───── SUPPLIED MATERIAL ─────
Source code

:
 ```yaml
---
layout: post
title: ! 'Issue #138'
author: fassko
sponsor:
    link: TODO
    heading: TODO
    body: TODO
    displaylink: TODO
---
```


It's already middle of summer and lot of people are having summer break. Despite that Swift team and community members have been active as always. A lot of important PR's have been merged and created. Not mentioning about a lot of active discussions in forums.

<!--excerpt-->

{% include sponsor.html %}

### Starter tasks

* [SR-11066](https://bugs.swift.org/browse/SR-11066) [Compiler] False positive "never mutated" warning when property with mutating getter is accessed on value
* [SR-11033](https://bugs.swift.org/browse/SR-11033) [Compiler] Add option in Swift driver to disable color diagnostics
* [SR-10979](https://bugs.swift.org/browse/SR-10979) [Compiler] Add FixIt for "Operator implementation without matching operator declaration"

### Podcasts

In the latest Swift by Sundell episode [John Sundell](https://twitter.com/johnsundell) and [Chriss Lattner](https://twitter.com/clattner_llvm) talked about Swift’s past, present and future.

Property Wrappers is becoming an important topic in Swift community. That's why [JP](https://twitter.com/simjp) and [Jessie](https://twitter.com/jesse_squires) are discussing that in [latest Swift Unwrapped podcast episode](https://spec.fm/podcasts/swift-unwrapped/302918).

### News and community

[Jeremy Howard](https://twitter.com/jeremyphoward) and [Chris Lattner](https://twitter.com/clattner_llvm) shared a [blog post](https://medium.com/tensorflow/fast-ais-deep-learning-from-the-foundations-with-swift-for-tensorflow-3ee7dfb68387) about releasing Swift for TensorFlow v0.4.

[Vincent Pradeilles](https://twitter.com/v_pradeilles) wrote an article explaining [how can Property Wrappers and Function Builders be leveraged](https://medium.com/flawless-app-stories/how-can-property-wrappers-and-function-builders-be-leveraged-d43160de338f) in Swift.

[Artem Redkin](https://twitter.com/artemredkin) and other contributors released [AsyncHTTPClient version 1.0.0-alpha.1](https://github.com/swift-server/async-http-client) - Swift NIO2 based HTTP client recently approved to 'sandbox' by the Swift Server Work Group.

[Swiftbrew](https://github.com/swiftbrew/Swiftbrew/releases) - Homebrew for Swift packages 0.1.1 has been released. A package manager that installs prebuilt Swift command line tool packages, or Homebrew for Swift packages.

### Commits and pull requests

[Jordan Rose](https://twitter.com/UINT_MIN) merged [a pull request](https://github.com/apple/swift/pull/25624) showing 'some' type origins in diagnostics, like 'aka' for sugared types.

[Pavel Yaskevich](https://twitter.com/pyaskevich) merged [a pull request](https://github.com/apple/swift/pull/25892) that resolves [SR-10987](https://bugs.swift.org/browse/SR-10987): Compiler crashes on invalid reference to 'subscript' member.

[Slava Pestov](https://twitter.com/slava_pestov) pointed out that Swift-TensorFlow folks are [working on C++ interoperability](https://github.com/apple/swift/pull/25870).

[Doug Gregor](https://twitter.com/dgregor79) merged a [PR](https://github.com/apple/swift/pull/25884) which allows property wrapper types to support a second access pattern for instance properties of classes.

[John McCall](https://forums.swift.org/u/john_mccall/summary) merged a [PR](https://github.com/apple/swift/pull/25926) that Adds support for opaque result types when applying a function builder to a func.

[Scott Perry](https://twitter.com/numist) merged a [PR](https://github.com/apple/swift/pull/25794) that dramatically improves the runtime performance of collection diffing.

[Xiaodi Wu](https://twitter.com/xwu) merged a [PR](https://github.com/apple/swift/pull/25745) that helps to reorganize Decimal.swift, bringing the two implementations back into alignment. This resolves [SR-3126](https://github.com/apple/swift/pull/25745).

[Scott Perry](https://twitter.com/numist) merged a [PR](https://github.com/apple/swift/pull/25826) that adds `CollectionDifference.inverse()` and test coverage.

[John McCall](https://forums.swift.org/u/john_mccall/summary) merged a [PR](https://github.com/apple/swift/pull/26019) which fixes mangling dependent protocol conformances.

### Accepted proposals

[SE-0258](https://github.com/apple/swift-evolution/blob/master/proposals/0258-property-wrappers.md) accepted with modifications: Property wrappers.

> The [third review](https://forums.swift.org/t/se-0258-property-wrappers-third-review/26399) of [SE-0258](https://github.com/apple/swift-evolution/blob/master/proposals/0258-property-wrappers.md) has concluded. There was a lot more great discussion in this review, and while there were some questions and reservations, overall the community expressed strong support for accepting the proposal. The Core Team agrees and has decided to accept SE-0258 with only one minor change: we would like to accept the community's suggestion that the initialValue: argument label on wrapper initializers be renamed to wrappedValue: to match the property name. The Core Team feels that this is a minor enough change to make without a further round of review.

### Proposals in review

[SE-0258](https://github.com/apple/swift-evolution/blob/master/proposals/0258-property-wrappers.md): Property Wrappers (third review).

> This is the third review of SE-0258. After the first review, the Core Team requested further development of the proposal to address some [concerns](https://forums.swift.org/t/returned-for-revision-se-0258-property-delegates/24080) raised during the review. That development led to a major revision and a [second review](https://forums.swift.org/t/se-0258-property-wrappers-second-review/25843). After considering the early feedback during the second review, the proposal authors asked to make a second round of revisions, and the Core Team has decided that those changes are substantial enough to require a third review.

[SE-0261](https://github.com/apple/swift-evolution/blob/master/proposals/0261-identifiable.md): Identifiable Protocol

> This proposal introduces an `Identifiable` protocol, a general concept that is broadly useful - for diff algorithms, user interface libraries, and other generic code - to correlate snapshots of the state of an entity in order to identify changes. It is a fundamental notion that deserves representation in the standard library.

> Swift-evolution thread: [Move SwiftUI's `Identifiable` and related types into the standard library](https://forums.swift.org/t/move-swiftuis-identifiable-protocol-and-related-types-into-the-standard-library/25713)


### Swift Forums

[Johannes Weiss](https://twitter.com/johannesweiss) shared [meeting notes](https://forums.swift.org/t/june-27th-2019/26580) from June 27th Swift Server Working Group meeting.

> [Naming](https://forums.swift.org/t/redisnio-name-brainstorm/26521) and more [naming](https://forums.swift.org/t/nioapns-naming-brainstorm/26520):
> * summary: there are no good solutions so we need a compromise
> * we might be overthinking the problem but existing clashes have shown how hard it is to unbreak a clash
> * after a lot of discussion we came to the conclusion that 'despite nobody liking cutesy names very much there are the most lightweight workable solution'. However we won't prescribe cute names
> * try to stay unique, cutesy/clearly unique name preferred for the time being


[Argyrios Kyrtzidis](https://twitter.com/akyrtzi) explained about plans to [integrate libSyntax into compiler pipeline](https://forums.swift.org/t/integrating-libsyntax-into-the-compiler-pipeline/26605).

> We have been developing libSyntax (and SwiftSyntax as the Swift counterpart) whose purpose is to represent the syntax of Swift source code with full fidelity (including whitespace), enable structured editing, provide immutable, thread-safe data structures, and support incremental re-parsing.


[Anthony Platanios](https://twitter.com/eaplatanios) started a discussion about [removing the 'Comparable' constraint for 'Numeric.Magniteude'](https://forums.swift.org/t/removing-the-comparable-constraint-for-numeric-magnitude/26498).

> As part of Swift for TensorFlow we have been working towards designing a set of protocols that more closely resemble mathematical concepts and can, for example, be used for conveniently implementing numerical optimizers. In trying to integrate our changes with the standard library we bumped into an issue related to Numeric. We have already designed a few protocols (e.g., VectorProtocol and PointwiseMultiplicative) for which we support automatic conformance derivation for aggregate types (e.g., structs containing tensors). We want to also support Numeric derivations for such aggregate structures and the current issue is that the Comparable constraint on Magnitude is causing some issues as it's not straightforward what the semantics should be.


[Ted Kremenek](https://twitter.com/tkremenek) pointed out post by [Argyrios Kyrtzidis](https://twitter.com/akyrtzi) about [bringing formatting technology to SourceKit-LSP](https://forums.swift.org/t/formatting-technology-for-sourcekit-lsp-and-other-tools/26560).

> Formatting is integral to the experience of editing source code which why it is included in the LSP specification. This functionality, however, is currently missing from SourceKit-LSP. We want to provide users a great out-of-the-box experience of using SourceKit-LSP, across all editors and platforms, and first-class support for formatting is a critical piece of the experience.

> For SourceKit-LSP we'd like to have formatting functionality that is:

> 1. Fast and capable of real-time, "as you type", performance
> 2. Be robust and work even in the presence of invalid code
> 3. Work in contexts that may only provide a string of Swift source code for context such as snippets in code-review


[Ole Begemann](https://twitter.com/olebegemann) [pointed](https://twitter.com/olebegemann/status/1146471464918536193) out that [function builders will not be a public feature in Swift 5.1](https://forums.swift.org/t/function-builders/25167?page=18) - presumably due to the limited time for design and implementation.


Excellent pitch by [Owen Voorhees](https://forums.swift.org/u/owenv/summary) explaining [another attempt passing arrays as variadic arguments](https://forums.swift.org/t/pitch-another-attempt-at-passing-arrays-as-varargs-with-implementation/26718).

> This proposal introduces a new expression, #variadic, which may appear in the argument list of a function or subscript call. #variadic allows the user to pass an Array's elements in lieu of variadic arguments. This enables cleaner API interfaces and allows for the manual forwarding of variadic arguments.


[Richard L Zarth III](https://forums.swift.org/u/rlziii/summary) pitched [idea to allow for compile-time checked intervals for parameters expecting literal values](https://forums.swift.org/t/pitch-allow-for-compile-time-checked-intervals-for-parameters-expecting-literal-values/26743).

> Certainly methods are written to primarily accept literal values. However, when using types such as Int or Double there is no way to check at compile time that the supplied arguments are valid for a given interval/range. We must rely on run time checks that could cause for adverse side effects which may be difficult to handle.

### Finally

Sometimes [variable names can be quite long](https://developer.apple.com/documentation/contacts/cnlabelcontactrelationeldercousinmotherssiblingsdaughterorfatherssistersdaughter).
─────
> AIM OF THE EXERCISE
Write out only the lines that run from the line containing "design and implementation." through the line containing "Excellent pitch by", both included, exactly as they appear above.

> RESPONSE TO THIS TASK
[Ole Begemann](https://twitter.com/olebegemann) [pointed](https://twitter.com/olebegemann/status/1146471464918536193) out that [function builders will not be a public feature in Swift 5.1](https://forums.swift.org/t/function-builders/25167?page=18) - presumably due to the limited time for design and implementation.


Excellent pitch by [Owen Voorhees](https://forums.swift.org/u/owenv/summary) explaining [another attempt passing arrays as variadic arguments](https://forums.swift.org/t/pitch-another-attempt-at-passing-arrays-as-varargs-with-implementation/26718).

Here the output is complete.